A dieci mesi di distanza, la Settima commissione aveva fissato un incontro il 13 maggio, per un confronto con i vertici delle procure. Il 29 aprile, però, arriva al comitato di presidenza del Csm una durissima lettera, sottoscritta dai 26 procuratori distrettuali antimafia e dallo stesso Melillo, in cui si mettono nero su bianco tutte le critiche alla circolare.
«Rallenta gravemente le attività organizzative», introduce «formali e burocratici adempimenti fini a se stessi». In sintesi, «sembra che il Csm sia andato oltre rispetto alla cosiddetta tabellarizzazione delle procure che il legislatore aveva previsto». Non una posizione nuova – le procure antimafia avevano già espresso perplessità sulla circolare – ma inedita nei toni. Infine, la lettera viene resa pubblica sul Foglio. Risultato: riunione del 13 maggio cancellata e rinviata a data da destinarsi.
Le conseguenze
Che questo non sia un semplice scontro sulla tabellarizzazione, è chiaro. A dare immediatamente la chiave di lettura politica è il consigliere togato indipendente, Andrea Mirenda, che è favorevole alla separazione delle carriere. La lettera di quelli che lui chiama «il partito dei procuratori» farebbe emergere «l’inconsistenza dello zoccolo ideologico su cui si fonderebbe la sbandierata cultura unitaria della giurisdizione» e che giustifica l’unità delle carriere di giudici e pm. In altre parole: i pm antimafia che si muovono contro il Csm sono una perfetta sponda – anche mediatica – per la riforma Nordio.
A quarantotto ore dai fatti, sia l’Antimafia che il Csm vogliono far calare il silenzio sul caso, ma le distanze rimangono incolmabili. Fonti del Consiglio vedono un disegno dietro la lettera, che è arrivata a freddo, quando la riunione era già stata fissata. Perché allora volerla anticipare in questo modo, con toni così pesanti? Lo sgarbo appare voluto: la lettera è indirizzata al Comitato di presidenza e non alla Settima commissione che aveva organizzato l’incontro. Poi qualche manina l’ha resa pubblica, portando fuori un confronto che doveva rimanere interno.
«Una provocazione voluta da alcuni, che si sentono soggetto istituzionalizzato», è l’analisi di una fonte togata, che invita a riflettere sulle 26 firme più quella di Melillo. «E questi alcuni non capiscono che così facendo, continuando a rivendicare distinguo tra procuratori e giudici, non fanno il bene di nessuno». Il sottinteso è leggibile: la crisi anche pubblica della magistratura, dall’hotel Champagne in poi, ha avuto come snodo le procure che, se non ricondotte ad un contesto giurisdizionalizzato e trasparente, rimangono porti franchi sempre a rischio di personalizzazione.
Opposta la visione in Antimafia, da cui trapela stupore. «I procuratori conoscono i problemi organizzativi e hanno ritenuto di metterli nero su bianco, in ottica di confronto», è il ragionamento.

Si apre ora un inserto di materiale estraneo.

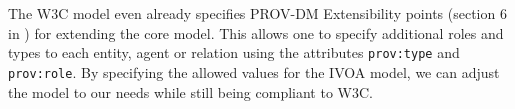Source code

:The W3C model even already specifies PROV-DM Extensibility points (section 6 in \citealt{std:W3CProvDM}) for extending the core model. This allows one to specify additional roles and types to each entity, agent or relation using the attributes \texttt{prov:type} and \texttt{prov:role}.
By specifying the allowed values for the IVOA model, we can adjust the model to our needs while still being compliant to W3C.


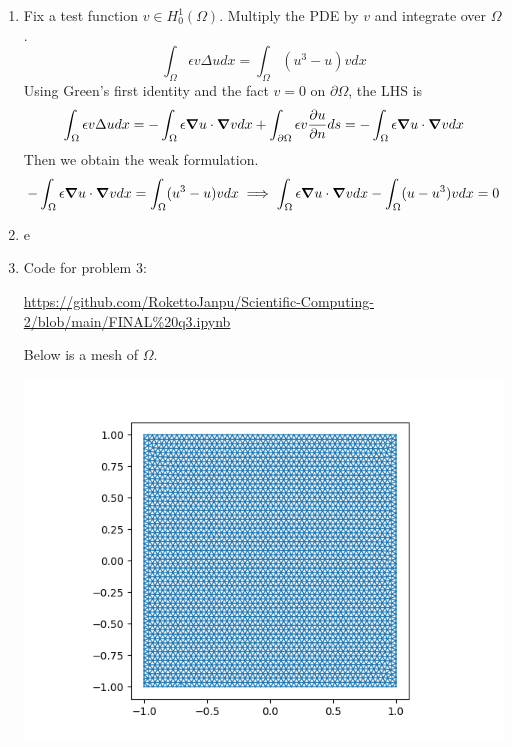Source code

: \documentclass{article}
\newcommand{\ep}{\epsilon}
\newcommand{\imp}{\implies}
\newcommand{\ptl}{\partial}
\newcommand{\Om}{\Omega}
\begin{document}
\begin{enumerate}[label=(\alph*)]
	
\item
Fix a test function $v\in H_0^1(\Omega)$. Multiply the PDE by $v$ and integrate over $\Omega$.
$$\int_\Om \ep v\Delta udx = \int_\Om (u^3-u)vdx$$
Using Green's first identity and the fact $v=0$ on $\ptl\Om$, the LHS is
$$\int_\Om \ep v\Delta udx = -\int_\Om \ep\grad u\cdot\grad vdx + \int_{\ptl\Om} \ep v\pdv{u}{n}ds
= -\int_\Om \ep\grad u\cdot\grad vdx$$
Then we obtain the weak formulation.
$$-\int_\Om \ep\grad u\cdot\grad vdx = \int_\Om (u^3-u)vdx
\imp \int_\Om \ep\grad u\cdot\grad vdx - \int_\Om (u-u^3)vdx = 0$$


\item e


\item
Code for problem 3:

\url{https://github.com/RokettoJanpu/Scientific-Computing-2/blob/main/FINAL%20q3.ipynb}

Below is a mesh of $\Omega$.

\begin{center}
	\includegraphics[scale=.5]{FINAL q3 mesh}
\end{center}
\end{enumerate}
	
\end{document}

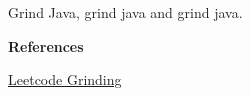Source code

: 

Grind Java, grind java and grind java.


\textbf{References}


\href{https://leetcode.com/discuss/career/216554/from-0-to-clearing-uberappleamazonlinkedingoogle}{Leetcode Grinding}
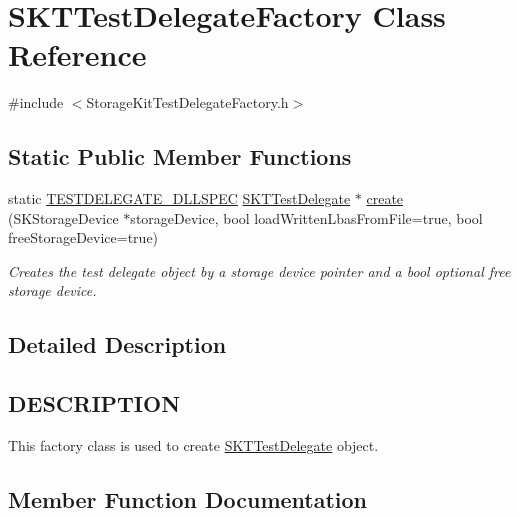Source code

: \hypertarget{class_s_k_t_test_delegate_factory}{}\section{S\+K\+T\+Test\+Delegate\+Factory Class Reference}
\label{class_s_k_t_test_delegate_factory}


{\ttfamily \#include $<$Storage\+Kit\+Test\+Delegate\+Factory.\+h$>$}

\subsection*{Static Public Member Functions}
\begin{DoxyCompactItemize}
\item 
static \mbox{\hyperlink{defines_8h_a0304d37d6cebb46e900420b3caedcd16}{T\+E\+S\+T\+D\+E\+L\+E\+G\+A\+T\+E\+\_\+\+D\+L\+L\+S\+P\+EC}} \mbox{\hyperlink{class_s_k_t_test_delegate}{S\+K\+T\+Test\+Delegate}} $\ast$ \mbox{\hyperlink{class_s_k_t_test_delegate_factory_a6e33ab5a7ecc0f65e2977a248d75ae8b}{create}} (S\+K\+Storage\+Device $\ast$storage\+Device, bool load\+Written\+Lbas\+From\+File=true, bool free\+Storage\+Device=true)
\begin{DoxyCompactList}\small\item\em Creates the test delegate object by a storage device pointer and a bool optional free storage device. \end{DoxyCompactList}\end{DoxyCompactItemize}


\subsection{Detailed Description}
\hypertarget{class_s_k_t_test_delegate_factory_DESCRIPTION}{}\subsection{D\+E\+S\+C\+R\+I\+P\+T\+I\+ON}\label{class_s_k_t_test_delegate_factory_DESCRIPTION}
This factory class is used to create \mbox{\hyperlink{class_s_k_t_test_delegate}{S\+K\+T\+Test\+Delegate}} object. 

\subsection{Member Function Documentation}
\mbox{\label{class_s_k_t_test_delegate_factory_a6e33ab5a7ecc0f65e2977a248d75ae8b}} 
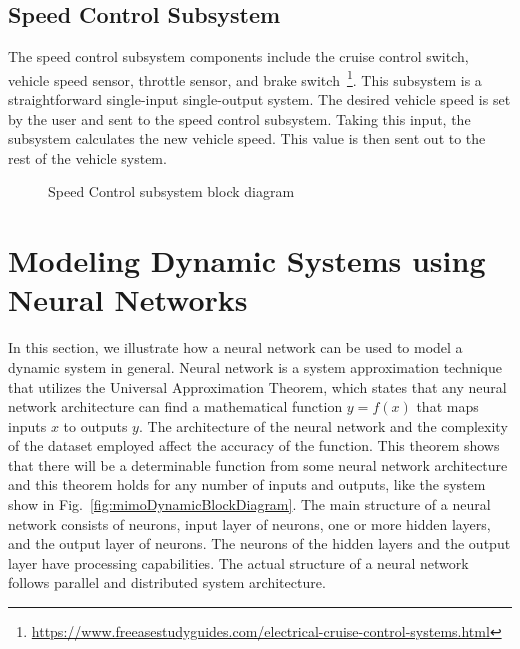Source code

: \documentclass[journal,twoside,web]{ieeecolor}
\begin{document}
  \subsection{Speed Control Subsystem}
  The speed control subsystem components include the cruise control switch, vehicle speed sensor, throttle sensor, and brake switch~\footnote{\url{https://www.freeasestudyguides.com/electrical-cruise-control-systems.html}}. This subsystem is a straightforward single-input single-output system. The desired vehicle speed is set by the user and sent to the speed control subsystem. Taking this input, the subsystem calculates the new vehicle speed. This value is then sent out to the rest of the vehicle system. 
 \begin{figure}[htbp]
    \centering
    \caption{Speed Control subsystem block diagram}
    \label{fig:speedControlModelArchitecture}
 \end{figure}



 \section{Modeling Dynamic Systems using Neural Networks}

 In this section, we illustrate how a neural network can be used to model a
 dynamic system in general. Neural network is a system approximation technique
 that utilizes the Universal Approximation Theorem, which states that any neural network architecture
 can find a mathematical function $y=f(x)$ that maps inputs $x$ to outputs $y$. The architecture of the 
 neural network and the complexity of the dataset employed affect the accuracy of the function. This theorem
 shows that there will be a determinable function from some neural network architecture and this theorem holds
 for any number of inputs and outputs, like the system show in Fig.~\ref{fig:mimoDynamicBlockDiagram}. 
 The main structure of a neural network consists of neurons, input layer of
 neurons, one or more hidden layers, and the output layer of neurons. The
 neurons of the hidden layers and the output layer have processing capabilities.
 The actual structure of a neural network follows parallel and distributed system
 architecture.
\end{document}
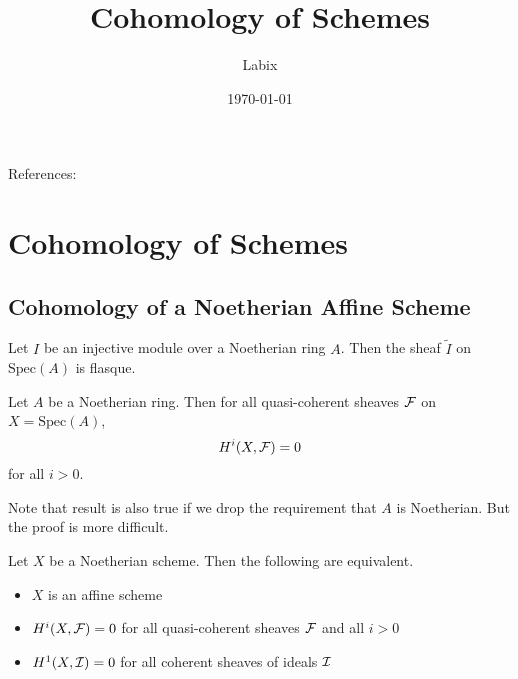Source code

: \documentclass[a4paper]{article}
\title{Cohomology of Schemes}
\author{Labix}
\date{\today}
\begin{document}
\maketitle
\begin{abstract}
\end{abstract}

References: 
\begin{itemize}

\end{itemize}
\pagebreak
\tableofcontents

\pagebreak
\section{Cohomology of Schemes}
\subsection{Cohomology of a Noetherian Affine Scheme}
\begin{prp}{}{} Let $I$ be an injective module over a Noetherian ring $A$. Then the sheaf $\tilde{I}$ on $\text{Spec}(A)$ is flasque. 
\end{prp}

\begin{thm}{}{} Let $A$ be a Noetherian ring. Then for all quasi-coherent sheaves $\mathcal{F}$ on $X=\text{Spec}(A)$, $$H^i(X,\mathcal{F})=0$$ for all $i>0$. 
\end{thm}

Note that result is also true if we drop the requirement that $A$ is Noetherian. But the proof is more difficult. 

\begin{thm}{}{} Let $X$ be a Noetherian scheme. Then the following are equivalent. 
\begin{itemize}
\item $X$ is an affine scheme
\item $H^i(X,\mathcal{F})=0$ for all quasi-coherent sheaves $\mathcal{F}$ and all $i>0$
\item $H^1(X,\mathcal{I})=0$ for all coherent sheaves of ideals $\mathcal{I}$
\end{itemize}
\end{thm}
\end{document}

Nessuna volontà polemica, l’invio al Comitato di presidenza «è solo una procedura formale».
Tuttavia un distinguo di merito emerge: procuratori e giudici sono diversi, perché i primi non sottostanno al principio del giudice naturale previsto dall’articolo 25 della Costituzione. Impossibile e anzi una forzatura quindi, secondo l’antimafia, che un tribunale una procura funzionino in modo simile. «Ma questo non ha nulla a che fare con la separazione delle carriere», viene spiegato. Eppure, per una eterogenesi dei fini, l’antimafia rischia di rafforzare la riforma più invisa dalle toghe. O meglio, questo si teme a palazzo Bachelet: che l’aggressività miope del leone ferito condanni tutto il branco.